The final frontier might be real-time fact-checking integration. Imagine LLMs equipped with built-in mechanisms to flag potentially inaccurate outputs – a crucial step towards ensuring reliable AI interactions. OpenAI’s adoption of the reinforcement learning human feedback loop (RLHF)—is already a big improvement.

Conclusion

LLM hallucinations, while a challenge, are not insurmountable. By understanding their causes, implementing detection methods, and improving training data, we can build more reliable LLMs that contribute positively to Africa's technological landscape. As AI continues to evolve, vigilance and responsible development are crucial to ensure its benefits reach their full potential. These hallucinations are a stark reminder that the digital world isn't immune to flaws. The onus is on us to ensure the data that shapes these powerful tools reflects the complexities of the real world, not the echo chambers of the past, or the inaccuracies of our present age.

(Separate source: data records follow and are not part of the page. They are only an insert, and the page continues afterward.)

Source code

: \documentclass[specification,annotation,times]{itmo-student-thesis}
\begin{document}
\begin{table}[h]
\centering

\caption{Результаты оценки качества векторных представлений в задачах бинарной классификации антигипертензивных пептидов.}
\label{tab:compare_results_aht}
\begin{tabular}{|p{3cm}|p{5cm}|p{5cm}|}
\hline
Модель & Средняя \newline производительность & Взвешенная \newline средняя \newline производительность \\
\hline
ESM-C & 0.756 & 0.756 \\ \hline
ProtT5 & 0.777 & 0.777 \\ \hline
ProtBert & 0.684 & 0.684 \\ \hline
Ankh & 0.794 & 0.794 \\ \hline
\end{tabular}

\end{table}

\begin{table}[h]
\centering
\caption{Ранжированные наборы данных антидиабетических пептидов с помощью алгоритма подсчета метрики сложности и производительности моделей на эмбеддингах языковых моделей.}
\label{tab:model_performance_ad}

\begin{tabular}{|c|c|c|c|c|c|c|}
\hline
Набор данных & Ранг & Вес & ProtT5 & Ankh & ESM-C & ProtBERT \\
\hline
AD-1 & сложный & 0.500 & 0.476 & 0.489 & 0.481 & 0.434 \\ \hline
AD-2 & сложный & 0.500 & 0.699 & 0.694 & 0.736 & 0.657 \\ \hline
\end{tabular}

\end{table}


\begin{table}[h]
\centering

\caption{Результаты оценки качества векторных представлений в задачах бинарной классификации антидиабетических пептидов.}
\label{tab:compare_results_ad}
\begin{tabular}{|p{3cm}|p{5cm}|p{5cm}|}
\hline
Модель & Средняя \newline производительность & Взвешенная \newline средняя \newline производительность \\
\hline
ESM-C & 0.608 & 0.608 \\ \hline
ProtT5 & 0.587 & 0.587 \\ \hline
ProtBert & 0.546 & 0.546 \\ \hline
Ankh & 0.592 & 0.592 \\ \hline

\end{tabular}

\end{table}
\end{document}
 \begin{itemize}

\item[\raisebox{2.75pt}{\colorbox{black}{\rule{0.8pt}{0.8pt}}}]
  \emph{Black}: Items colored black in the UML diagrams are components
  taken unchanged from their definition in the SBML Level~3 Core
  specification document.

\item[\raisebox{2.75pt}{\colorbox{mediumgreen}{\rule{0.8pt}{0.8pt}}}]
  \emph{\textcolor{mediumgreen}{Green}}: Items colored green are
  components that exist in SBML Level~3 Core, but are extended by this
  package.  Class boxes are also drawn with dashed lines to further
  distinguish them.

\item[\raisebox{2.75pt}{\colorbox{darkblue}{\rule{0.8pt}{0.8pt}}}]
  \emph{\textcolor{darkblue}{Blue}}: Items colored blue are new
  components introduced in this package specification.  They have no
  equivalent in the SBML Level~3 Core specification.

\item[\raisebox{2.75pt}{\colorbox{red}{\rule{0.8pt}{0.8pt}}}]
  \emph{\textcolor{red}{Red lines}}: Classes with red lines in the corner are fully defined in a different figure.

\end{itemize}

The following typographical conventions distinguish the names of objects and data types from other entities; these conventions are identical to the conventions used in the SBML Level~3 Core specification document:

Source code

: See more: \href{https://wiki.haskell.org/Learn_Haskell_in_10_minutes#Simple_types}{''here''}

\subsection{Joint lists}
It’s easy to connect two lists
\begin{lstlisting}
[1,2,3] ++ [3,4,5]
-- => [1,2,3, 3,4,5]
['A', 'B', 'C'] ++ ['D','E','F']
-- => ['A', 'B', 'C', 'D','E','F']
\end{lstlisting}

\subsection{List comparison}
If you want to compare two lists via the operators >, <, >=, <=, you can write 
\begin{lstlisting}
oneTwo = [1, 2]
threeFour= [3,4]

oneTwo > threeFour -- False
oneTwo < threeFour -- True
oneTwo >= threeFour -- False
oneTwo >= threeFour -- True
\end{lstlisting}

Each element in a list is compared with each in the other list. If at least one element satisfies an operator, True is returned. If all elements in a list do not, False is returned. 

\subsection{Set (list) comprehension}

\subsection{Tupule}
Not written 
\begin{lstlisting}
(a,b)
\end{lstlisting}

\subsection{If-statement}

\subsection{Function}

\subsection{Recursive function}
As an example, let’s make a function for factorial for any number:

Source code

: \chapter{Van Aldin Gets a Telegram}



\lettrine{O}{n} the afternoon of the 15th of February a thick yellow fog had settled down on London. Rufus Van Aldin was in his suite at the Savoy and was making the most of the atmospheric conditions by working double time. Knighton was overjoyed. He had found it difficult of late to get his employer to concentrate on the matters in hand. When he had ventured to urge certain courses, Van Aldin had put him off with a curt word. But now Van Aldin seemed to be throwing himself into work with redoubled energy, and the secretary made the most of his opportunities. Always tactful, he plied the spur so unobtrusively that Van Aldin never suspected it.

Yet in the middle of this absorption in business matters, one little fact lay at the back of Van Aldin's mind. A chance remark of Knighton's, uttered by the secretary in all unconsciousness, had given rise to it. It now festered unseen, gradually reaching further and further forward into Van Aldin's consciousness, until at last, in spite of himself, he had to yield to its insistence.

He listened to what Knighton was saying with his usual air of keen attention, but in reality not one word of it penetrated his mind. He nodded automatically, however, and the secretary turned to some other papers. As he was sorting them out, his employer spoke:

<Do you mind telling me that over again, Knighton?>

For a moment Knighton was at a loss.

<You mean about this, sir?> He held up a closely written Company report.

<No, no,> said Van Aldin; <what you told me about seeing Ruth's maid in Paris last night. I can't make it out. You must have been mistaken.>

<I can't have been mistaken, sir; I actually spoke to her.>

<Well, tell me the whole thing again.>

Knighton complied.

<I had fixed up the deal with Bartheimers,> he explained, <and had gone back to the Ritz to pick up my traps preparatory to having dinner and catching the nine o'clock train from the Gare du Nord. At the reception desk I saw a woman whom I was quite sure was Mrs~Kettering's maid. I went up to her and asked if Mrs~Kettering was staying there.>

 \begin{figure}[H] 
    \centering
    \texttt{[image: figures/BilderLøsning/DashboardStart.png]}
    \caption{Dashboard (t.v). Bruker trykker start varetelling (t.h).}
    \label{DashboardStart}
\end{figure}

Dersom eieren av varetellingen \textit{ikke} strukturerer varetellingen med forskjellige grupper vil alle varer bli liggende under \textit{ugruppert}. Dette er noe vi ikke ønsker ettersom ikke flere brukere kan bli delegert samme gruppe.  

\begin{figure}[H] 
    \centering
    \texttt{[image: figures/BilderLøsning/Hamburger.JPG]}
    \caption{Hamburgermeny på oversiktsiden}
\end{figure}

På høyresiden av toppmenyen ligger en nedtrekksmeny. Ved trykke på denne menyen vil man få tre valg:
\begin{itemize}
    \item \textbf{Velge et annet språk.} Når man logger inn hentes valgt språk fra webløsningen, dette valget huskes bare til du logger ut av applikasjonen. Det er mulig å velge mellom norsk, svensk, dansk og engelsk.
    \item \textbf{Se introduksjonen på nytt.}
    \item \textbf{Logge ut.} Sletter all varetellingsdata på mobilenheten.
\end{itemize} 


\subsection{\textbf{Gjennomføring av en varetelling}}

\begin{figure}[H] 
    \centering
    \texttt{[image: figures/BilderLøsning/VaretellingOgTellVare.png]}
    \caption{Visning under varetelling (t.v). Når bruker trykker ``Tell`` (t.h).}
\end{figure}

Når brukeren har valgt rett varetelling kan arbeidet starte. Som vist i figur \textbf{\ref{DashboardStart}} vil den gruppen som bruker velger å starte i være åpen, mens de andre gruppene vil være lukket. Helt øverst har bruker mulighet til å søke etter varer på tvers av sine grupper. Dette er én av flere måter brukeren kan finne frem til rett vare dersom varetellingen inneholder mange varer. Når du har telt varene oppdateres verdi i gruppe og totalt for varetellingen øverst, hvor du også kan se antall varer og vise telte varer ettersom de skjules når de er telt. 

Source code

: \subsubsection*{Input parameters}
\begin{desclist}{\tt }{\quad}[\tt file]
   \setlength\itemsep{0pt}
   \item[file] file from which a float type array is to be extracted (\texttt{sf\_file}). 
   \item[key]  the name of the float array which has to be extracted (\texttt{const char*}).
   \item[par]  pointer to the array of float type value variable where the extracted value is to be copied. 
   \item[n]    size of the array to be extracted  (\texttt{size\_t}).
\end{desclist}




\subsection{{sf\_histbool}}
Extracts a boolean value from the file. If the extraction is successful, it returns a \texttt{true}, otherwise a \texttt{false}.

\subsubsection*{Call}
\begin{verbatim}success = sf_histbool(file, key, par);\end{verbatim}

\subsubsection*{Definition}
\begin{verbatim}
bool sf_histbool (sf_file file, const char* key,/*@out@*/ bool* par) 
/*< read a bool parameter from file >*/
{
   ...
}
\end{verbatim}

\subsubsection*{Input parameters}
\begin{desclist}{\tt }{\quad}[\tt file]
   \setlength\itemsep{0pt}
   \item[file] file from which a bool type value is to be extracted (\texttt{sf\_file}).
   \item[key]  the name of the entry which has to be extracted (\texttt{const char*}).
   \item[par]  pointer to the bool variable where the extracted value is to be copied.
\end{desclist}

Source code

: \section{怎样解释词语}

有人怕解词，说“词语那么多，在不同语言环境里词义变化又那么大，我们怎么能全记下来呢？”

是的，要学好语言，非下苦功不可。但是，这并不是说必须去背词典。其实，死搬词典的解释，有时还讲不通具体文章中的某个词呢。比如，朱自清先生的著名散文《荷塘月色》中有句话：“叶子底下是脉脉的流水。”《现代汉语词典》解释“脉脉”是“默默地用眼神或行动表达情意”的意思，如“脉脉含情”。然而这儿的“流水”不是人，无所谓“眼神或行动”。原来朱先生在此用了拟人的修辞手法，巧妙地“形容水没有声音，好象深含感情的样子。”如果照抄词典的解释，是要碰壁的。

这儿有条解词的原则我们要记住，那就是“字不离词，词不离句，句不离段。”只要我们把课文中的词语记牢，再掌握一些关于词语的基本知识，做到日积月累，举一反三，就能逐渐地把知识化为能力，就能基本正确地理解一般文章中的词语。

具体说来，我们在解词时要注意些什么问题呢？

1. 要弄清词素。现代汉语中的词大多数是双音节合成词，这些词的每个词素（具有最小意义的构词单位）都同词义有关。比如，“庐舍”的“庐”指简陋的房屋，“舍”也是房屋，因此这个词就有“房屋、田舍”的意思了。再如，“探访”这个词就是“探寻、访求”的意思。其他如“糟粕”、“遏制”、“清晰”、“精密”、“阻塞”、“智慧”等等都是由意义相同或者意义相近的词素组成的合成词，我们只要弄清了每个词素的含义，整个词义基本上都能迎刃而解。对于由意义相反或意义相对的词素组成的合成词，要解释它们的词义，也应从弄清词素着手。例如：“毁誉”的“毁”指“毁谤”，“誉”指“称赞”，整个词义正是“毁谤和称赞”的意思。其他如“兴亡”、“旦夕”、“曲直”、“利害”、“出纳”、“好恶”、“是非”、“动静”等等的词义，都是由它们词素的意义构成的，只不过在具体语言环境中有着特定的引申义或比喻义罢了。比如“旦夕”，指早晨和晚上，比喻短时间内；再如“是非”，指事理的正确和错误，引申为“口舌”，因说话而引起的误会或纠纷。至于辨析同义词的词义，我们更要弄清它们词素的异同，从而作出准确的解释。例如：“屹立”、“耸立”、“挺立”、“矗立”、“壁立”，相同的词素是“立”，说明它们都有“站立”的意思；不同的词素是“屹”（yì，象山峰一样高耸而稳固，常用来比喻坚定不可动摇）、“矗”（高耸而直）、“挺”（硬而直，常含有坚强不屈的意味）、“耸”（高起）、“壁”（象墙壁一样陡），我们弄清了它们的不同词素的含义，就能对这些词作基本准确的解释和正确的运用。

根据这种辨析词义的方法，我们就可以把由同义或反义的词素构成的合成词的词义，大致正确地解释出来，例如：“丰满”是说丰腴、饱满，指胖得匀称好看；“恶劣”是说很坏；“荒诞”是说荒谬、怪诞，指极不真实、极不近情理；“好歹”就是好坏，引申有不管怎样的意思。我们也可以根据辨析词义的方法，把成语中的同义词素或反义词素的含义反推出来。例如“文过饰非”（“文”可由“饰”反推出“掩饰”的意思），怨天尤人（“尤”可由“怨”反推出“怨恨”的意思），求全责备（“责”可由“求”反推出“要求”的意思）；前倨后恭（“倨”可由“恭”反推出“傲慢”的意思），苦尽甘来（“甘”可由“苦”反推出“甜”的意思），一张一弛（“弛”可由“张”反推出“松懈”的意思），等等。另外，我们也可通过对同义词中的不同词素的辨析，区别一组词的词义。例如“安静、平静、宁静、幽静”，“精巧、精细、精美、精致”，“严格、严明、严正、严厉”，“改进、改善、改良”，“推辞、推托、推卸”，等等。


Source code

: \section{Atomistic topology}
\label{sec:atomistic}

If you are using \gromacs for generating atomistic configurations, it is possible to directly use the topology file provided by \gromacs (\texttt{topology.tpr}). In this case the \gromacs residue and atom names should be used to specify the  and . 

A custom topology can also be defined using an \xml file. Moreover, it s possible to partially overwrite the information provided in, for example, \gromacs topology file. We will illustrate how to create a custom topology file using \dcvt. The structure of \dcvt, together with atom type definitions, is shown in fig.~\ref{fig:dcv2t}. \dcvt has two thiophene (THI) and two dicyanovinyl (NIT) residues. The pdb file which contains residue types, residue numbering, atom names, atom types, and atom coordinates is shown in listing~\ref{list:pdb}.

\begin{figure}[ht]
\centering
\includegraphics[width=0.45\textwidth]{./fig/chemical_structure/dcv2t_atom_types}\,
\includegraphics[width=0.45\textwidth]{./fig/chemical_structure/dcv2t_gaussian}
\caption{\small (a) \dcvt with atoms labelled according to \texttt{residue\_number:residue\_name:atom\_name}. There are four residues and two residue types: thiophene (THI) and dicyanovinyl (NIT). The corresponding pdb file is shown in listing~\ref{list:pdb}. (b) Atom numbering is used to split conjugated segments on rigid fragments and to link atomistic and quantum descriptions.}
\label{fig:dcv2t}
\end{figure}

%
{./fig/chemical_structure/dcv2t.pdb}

And with that dearest gentle readers, and with all that’s going on right now, I’d like to remind you that you got this. And as SCA, we are proud of you. So smile, no need to hide that beautiful face. But remember, In God We Trust, In everything else we verify, I don’t see why you would not apply the same logic to your LLM answers. Don't be mesmerized by the fluency of AI-generated text. Just like with a dream that seems real until you wake up, fact-check the information presented by LLMs. After all, even the most elaborate fantasies can crumble under the light of scrutiny. That has been it from me. See you on the next one. Be Safe. Be Kind. Peace.